I have always loved the book and score of Into the Woods. It’s my favourite. The story and the music played a huge role in my transition into adulthood. I got to play the Witch in high school and it was one of the most eyeopening and challenging acting experiences I’ve ever had. There is so much depth in the music and lyrics that accompanies the characters’ individual journeys, the transformation they undergo and what the audience takes from witnessing and hearing it in a breaktaking manner. The score is the perfect balance of comedy, tragedy and a beautiful darkness and therefore makes it a killer acting and singing challenge to capture the layered effect I believe James Lapine and Stephen Sondheim were aiming for.
What musical’s choreography will you always remember?
Jerome Robins’ choreography in West Side Story blew my mind as a kid. I remember watching the movie and attempting to perform it several times in my bedroom. There was something so powerful about the fine line he crossed between brawling and dance. I still always do the steps whenever I hear the Dance at the Gym when Tony and Maria first meet; the understated simplicity of that choreo was always stunningly beautiful to me.
You’re on a desert island and can only bring one cast recording. Which one do you choose?
Okay, don’t laugh- but probably Joseph and the Amazing Technicolor Dreamcoat. I’ve always wanted to play the Narrator as I get endless amounts of joy singing along and telling the story. But also it would probably take me a lifetime on an island to memorize all those damn colours; not to mention what they actually look like. “It was red and yellow and green and brown and scarlet and black and ochre-” seriously…ochre?
What is your guiltiest pleasure musical?
There’s no such thing as a guilty pleasure musical. It’s just pleasure as far as I’m concerned. So my ultimate pleasure musical is Little Shop of Horrors. The 1986 Frank Oz movie changed the way I saw myself. Once I witnessed the fierce attitude and command that Ronette, Crystal and Chiffon entered with in the opening title song, I knew that’s what I wanted to be when I grew up: a sassy black woman.
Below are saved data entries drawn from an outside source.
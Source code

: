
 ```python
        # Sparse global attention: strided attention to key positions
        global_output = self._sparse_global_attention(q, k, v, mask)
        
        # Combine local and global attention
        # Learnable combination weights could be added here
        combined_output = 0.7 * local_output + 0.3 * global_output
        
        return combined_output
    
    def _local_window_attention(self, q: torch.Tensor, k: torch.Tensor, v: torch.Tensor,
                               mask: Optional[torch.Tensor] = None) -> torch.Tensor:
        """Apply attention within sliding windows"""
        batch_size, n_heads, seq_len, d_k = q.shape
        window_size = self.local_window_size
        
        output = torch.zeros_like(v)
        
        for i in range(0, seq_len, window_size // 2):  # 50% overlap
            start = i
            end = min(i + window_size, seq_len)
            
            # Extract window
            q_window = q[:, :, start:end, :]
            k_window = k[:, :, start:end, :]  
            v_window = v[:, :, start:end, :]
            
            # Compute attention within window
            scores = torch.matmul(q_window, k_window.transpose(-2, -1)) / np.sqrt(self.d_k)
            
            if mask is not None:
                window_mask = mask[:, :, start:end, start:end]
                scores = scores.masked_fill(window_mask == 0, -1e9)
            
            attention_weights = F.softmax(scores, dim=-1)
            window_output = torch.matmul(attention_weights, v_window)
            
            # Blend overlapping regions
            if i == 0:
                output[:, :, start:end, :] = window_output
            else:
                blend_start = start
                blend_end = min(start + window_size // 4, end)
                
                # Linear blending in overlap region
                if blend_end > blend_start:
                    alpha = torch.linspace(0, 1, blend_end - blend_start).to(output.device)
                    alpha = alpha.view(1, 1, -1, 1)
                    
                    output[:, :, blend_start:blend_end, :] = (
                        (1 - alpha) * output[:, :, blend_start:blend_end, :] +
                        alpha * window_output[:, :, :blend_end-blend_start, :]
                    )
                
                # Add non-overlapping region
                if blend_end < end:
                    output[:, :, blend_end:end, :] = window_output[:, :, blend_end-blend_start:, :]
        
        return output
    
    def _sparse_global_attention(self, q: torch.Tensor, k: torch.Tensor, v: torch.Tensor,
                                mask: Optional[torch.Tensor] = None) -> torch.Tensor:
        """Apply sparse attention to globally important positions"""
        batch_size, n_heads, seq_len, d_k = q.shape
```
I dream of doing the entire thing as a one woman musical one day which could get messy with all the puppeteering, and three part Doo-Wop girl harmonies…but I’m up for the challenge.
What movie or book would you love to see musicalized?
What is your dream role that you’ll never get to play?
The dream role I’ll never get to play…that’s a tough one. Who says what I can and can’t play? I mean, I could play anything I wanted to if I do it myself in my own production in my bedroom. There are tons of great male characters in musicals that might be trickier for me to pull off. I always loved Stine in City of Angels and Riff in West Side Story. Maria is my absolute favourite song and I’ve always wanted to play Tony just so I could give that tune a whirl.